Motion Compensation with Scanned Ion Beams
Author Information
Author(s): Sven Oliver Grözinger, Christoph Bert, Thomas Haberer, Gerhard Kraft, Eike Rietzel
Primary Institution: Gesellschaft für Schwerionenforschung (GSI)
Hypothesis
Can motion compensation with scanned particle beams be achieved with high precision?
Conclusion
Motion compensation with scanned particle beams is technically feasible with high precision.
Supporting Evidence
- Lateral motion compensation performance was better than 1% for a homogeneous dose distribution.
- The accuracy of longitudinal range compensation was well below 1 mm.

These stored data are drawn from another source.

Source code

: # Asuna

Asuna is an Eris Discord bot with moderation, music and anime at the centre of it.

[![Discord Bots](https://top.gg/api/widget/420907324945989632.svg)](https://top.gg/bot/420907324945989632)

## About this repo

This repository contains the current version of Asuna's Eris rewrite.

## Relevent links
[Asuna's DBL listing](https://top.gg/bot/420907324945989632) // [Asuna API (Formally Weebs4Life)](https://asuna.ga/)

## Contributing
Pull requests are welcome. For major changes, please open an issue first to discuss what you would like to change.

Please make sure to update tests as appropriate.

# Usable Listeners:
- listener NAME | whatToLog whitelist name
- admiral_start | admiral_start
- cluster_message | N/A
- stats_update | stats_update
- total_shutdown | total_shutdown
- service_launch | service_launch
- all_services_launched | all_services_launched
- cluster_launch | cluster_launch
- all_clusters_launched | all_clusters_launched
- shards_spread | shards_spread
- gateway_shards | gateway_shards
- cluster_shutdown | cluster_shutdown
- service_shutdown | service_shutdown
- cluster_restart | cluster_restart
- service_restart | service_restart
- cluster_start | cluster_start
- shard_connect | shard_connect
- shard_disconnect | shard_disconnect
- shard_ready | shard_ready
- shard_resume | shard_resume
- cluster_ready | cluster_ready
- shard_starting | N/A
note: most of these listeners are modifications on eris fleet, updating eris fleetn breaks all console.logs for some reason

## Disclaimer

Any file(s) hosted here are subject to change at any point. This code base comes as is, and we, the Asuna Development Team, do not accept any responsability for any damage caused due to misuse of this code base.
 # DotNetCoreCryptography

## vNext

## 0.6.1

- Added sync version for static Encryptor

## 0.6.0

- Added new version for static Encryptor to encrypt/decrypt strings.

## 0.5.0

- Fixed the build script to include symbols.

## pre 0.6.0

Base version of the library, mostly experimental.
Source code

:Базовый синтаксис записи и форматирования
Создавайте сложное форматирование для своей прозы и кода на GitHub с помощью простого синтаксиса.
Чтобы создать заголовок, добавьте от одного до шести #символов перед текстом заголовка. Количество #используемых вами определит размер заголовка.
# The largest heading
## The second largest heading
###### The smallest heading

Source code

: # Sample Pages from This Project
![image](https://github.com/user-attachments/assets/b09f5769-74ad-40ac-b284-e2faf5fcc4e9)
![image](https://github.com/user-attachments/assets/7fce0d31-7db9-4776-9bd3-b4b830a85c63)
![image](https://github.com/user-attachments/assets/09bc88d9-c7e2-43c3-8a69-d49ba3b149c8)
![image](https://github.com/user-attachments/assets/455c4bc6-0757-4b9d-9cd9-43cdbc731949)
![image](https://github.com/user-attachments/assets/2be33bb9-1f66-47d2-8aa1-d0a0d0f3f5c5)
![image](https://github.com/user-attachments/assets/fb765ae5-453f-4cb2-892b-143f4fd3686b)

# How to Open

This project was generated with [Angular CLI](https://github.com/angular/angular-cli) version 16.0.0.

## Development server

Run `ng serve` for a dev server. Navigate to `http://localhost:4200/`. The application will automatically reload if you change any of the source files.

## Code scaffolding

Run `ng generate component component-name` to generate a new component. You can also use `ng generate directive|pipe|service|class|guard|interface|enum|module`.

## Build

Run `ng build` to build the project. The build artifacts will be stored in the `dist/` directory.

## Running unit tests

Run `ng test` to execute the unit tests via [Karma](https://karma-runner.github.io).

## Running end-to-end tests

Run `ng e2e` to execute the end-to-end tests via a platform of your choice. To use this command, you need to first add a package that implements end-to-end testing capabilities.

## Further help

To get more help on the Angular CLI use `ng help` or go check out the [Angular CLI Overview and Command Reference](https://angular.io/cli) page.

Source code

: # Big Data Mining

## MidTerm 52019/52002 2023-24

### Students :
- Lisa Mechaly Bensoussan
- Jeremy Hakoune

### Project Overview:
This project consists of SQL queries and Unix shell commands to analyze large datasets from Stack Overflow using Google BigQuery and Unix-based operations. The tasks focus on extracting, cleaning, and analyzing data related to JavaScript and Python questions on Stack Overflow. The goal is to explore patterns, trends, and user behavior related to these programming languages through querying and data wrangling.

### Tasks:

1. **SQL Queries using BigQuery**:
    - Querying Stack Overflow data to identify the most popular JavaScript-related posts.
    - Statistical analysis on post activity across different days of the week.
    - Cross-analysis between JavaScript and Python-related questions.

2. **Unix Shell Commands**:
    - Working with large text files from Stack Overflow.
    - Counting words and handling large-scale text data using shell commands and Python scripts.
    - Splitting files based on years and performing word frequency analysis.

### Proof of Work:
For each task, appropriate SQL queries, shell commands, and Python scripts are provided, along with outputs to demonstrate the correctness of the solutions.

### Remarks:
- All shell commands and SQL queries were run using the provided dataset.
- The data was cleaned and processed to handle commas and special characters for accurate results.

- Homogeneity indices for dose distributions measured under stationary, moving, and motion compensated conditions were 0.969, 0.655, and 0.963 respectively.
Takeaway
This study shows that we can adjust the radiation beam to follow moving tumors very accurately, which helps to avoid damaging healthy tissue.
Methodology
The study involved simulating target motion and using a three-axes positioning table to adapt beam positions in real time.
Limitations
The study primarily focused on technical feasibility and did not address clinical implementation challenges.
Participant Demographics
Approximately 400 patients treated with scanned carbon ion beams.